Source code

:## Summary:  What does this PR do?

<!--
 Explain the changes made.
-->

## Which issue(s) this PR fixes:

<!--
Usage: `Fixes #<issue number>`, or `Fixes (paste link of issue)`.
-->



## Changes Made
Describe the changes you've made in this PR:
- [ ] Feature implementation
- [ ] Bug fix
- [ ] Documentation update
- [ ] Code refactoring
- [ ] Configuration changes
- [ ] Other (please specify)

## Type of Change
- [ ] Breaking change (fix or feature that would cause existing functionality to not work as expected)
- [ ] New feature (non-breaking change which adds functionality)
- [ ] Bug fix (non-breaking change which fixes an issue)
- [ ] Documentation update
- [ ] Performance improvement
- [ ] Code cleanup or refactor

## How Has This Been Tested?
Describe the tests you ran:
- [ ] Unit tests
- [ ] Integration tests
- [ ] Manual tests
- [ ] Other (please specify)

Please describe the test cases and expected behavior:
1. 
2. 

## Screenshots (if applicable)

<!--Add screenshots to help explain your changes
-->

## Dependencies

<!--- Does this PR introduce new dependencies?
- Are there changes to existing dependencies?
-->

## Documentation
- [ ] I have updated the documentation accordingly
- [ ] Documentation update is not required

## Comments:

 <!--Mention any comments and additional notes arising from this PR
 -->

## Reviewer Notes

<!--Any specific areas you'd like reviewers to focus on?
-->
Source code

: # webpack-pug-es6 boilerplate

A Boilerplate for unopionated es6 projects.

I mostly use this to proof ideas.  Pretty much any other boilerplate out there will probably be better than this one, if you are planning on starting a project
+ + +
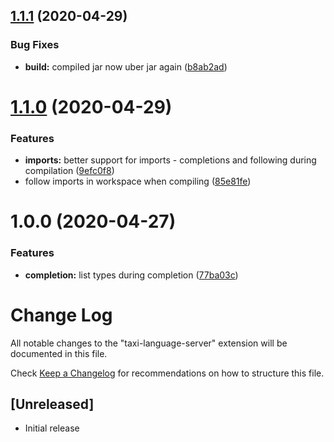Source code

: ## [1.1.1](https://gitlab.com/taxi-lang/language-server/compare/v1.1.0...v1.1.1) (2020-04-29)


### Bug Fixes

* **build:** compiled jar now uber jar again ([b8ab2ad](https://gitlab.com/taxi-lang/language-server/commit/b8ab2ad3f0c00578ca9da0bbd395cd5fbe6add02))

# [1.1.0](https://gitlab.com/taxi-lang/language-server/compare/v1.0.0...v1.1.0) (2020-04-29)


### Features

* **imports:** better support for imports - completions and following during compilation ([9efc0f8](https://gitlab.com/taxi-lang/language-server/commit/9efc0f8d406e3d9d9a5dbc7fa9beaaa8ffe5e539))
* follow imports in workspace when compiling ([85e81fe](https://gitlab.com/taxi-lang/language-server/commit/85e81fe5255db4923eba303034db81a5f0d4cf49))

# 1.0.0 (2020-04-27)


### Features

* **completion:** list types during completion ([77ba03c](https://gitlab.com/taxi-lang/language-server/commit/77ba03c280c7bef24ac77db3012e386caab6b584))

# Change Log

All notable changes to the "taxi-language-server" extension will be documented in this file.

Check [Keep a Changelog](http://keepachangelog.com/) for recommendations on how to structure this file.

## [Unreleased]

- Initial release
+ + +
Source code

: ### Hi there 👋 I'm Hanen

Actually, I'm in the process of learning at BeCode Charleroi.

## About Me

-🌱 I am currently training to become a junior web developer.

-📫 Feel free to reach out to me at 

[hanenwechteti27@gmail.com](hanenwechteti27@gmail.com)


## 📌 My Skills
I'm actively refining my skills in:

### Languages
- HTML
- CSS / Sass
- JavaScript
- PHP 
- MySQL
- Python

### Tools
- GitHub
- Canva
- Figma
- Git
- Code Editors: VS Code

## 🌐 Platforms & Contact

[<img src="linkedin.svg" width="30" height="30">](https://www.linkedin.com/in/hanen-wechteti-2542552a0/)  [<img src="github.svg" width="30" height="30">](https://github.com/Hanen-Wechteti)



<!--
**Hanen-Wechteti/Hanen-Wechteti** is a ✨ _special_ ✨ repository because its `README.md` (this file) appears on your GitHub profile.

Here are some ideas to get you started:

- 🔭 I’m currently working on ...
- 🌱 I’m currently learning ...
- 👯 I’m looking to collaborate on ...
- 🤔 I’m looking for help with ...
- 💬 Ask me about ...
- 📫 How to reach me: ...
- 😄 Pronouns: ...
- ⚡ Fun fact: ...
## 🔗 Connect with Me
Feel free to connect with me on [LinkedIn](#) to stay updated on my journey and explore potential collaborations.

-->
+ + +
#### [How to complete this task]
Retype only this portion of the data above: the line containing "(paste link of", the line containing "## Reviewer Notes", and all lines between them, exactly.

#### [Task response]
Usage: `Fixes #<issue number>`, or `Fixes (paste link of issue)`.
-->



## Changes Made
Describe the changes you've made in this PR:
- [ ] Feature implementation
- [ ] Bug fix
- [ ] Documentation update
- [ ] Code refactoring
- [ ] Configuration changes
- [ ] Other (please specify)

## Type of Change
- [ ] Breaking change (fix or feature that would cause existing functionality to not work as expected)
- [ ] New feature (non-breaking change which adds functionality)
- [ ] Bug fix (non-breaking change which fixes an issue)
- [ ] Documentation update
- [ ] Performance improvement
- [ ] Code cleanup or refactor

## How Has This Been Tested?
Describe the tests you ran:
- [ ] Unit tests
- [ ] Integration tests
- [ ] Manual tests
- [ ] Other (please specify)

Please describe the test cases and expected behavior:
1. 
2. 

## Screenshots (if applicable)

<!--Add screenshots to help explain your changes
-->

## Dependencies

<!--- Does this PR introduce new dependencies?
- Are there changes to existing dependencies?
-->

## Documentation
- [ ] I have updated the documentation accordingly
- [ ] Documentation update is not required

## Comments:

 <!--Mention any comments and additional notes arising from this PR
 -->

## Reviewer Notes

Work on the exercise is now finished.